Looking at the data below, count the lines that contain the string "Twilio". Write only the total.

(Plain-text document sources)

=== Begin Enclosure ===

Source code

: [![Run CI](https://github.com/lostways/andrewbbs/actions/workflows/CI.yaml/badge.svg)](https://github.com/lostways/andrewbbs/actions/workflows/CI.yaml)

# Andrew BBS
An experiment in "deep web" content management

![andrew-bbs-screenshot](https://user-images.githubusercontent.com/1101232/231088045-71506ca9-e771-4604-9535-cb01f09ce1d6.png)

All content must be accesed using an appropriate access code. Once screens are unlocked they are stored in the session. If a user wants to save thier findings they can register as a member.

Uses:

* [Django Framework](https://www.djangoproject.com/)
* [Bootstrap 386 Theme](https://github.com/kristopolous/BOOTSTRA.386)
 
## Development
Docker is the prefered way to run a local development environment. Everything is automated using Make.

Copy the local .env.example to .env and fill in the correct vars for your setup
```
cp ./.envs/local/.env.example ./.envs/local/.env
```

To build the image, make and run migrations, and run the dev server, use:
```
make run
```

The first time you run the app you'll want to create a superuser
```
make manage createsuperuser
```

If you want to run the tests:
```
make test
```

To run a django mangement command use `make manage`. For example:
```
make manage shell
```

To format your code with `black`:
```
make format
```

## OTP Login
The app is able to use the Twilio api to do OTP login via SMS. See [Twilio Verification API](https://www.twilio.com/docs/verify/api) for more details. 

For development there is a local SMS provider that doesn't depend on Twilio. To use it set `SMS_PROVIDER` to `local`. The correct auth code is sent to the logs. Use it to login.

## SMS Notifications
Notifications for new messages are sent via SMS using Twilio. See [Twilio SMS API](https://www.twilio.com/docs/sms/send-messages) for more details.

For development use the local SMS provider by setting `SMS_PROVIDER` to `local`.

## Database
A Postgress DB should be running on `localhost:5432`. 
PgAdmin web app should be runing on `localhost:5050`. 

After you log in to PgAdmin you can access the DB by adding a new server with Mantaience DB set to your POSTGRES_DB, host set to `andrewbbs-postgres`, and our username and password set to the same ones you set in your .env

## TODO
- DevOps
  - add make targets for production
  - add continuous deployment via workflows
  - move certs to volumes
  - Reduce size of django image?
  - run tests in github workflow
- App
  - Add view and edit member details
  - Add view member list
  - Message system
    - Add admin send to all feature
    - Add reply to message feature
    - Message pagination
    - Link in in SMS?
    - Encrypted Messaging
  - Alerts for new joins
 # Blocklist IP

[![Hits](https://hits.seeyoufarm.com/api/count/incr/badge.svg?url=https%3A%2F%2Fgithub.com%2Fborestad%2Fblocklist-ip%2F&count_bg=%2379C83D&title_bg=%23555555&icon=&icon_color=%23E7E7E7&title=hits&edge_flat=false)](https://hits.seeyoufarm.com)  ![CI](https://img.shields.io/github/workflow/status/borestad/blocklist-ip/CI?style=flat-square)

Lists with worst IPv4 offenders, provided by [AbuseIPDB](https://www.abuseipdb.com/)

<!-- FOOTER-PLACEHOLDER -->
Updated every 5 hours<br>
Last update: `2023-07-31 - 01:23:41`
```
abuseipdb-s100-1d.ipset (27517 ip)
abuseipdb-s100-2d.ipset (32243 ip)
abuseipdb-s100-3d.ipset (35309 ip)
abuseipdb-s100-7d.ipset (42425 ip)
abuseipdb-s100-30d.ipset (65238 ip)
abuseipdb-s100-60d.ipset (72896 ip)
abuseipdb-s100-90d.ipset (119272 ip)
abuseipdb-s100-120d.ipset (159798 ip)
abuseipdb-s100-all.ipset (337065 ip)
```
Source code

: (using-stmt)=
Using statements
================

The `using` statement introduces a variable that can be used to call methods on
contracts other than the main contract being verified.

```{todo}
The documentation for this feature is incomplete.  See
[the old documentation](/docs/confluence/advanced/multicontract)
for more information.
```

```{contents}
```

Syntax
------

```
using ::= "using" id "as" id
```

=== End Enclosure ===

§ **Answer to the problem**: 3